RP: I think in the centre of a city, Paris, in the middle of London or Antwerp, those connections are easily lost or can become very alien as you said.

JS: It is a global thing, and it is what makes it so beautiful coming here. It is about finding a way, a solution, and about constantly repositioning and reinventing oneself, to experience something different.

RP: And then in terms of the artists that were selected here in Saudi Arabia for Noor Riyadh, what kinds of decisions were you making, in terms of who you were choosing? And was that something that you and your colleagues were discussing for some time? And by that, I want to understand if you are constantly being made aware of new artists.

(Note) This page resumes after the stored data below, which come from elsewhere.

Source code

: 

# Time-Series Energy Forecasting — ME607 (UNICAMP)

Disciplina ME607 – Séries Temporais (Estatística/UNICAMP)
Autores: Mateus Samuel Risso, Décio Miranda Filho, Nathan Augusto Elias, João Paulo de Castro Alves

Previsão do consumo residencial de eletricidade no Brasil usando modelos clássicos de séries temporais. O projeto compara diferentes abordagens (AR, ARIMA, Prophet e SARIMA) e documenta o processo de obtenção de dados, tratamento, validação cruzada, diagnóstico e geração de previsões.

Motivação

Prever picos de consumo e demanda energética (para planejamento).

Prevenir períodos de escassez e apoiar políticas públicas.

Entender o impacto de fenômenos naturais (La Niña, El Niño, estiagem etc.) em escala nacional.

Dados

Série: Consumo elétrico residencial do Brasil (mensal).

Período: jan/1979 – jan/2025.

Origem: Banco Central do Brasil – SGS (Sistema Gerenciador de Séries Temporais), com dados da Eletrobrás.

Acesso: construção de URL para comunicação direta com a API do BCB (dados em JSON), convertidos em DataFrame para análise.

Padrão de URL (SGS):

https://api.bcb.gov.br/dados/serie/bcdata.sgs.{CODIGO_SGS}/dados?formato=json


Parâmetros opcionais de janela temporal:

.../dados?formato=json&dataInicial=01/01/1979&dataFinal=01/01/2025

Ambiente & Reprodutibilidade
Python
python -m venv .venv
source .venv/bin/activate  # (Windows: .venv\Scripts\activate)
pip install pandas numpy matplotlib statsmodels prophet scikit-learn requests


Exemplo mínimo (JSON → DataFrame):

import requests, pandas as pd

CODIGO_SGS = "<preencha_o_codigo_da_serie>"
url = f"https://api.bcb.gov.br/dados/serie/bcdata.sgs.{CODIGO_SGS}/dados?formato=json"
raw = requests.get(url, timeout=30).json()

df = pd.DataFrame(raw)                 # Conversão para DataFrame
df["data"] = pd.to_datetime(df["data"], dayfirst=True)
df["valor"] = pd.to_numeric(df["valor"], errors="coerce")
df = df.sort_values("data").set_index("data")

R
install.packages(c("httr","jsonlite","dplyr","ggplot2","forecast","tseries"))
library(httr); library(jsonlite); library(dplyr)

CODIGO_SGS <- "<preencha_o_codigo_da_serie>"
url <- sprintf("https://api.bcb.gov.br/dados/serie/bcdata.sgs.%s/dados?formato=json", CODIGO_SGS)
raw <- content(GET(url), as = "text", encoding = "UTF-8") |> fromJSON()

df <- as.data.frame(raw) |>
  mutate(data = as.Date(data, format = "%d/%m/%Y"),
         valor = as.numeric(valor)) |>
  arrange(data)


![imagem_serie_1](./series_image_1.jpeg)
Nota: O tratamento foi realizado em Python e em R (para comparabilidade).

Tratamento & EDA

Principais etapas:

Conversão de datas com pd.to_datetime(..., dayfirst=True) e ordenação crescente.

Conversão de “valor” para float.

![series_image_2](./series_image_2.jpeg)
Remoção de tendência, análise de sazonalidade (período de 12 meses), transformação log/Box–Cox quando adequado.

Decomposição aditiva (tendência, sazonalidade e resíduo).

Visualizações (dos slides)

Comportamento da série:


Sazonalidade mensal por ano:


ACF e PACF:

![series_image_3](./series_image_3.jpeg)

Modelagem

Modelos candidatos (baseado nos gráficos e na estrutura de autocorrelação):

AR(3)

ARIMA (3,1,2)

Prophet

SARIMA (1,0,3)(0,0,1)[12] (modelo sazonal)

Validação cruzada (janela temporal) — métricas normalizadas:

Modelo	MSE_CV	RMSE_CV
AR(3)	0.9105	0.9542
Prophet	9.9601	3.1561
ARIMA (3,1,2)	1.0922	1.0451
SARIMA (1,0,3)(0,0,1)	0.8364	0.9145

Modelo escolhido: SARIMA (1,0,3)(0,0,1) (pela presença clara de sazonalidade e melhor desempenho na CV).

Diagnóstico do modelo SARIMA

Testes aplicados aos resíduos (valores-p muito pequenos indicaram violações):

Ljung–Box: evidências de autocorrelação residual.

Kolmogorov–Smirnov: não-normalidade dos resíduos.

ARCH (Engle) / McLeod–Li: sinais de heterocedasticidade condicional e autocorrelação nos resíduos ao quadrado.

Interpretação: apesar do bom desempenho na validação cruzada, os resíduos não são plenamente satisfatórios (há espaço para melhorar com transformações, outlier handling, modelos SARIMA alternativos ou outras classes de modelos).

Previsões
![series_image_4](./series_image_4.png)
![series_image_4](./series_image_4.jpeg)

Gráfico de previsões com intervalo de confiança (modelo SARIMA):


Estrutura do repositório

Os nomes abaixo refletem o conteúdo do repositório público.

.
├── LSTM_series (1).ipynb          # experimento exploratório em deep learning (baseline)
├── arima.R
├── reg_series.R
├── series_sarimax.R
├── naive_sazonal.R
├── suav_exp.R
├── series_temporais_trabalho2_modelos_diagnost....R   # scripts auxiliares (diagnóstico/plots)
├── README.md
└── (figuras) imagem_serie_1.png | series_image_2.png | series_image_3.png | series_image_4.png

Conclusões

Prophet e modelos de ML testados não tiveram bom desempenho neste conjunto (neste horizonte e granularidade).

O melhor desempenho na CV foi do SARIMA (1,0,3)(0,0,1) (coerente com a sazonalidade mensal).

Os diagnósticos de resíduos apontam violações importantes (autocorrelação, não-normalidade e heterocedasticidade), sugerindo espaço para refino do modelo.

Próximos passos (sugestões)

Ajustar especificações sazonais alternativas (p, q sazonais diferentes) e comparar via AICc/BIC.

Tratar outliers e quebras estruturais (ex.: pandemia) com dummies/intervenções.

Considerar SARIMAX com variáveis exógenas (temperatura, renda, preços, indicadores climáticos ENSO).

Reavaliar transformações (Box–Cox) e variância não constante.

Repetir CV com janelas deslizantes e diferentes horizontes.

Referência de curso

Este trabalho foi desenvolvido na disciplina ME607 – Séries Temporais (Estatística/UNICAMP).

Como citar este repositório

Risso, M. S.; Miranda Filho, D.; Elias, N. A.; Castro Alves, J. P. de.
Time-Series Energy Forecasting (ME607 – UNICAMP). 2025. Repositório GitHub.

JS: Normally, when I work with artists I consider and act by a ‘long run’. I always want to work with artisans who want plenty.

RP: Interesting.

JS: I see it like a relationship with a friend. For me, art is about how to be with a new person, with whom you have the chance to permanently create a new chapter of your life. I never understood the idea of doing one show with an artist, and then never seeing that artist again, or never working with them again. I always want the possibility for more, always running for the chance to work once, twice, and possibly three times with the same artist. Why not? Each encounter is a new chapter. So here I wanted to invite many artists that I have worked with before. Everything is intended as very organic, encouraged by new contexts. But most of the artists I have worked with have come here.

RP: The strongest thing here is the involvement of light, natural and artificial.

JS: The day and night light is impressive, almost unbelievable at times.

RP: So you see the artist’s work from two different perspectives; in natural light appearing lesser, and more illuminated at night.

JS: Here everything is at night, and Noor Riyadh is to be experienced at night, mentally and physically, beyond the experiences you have during the day. The darkness allows for the works to come alive and offers so many different perspectives.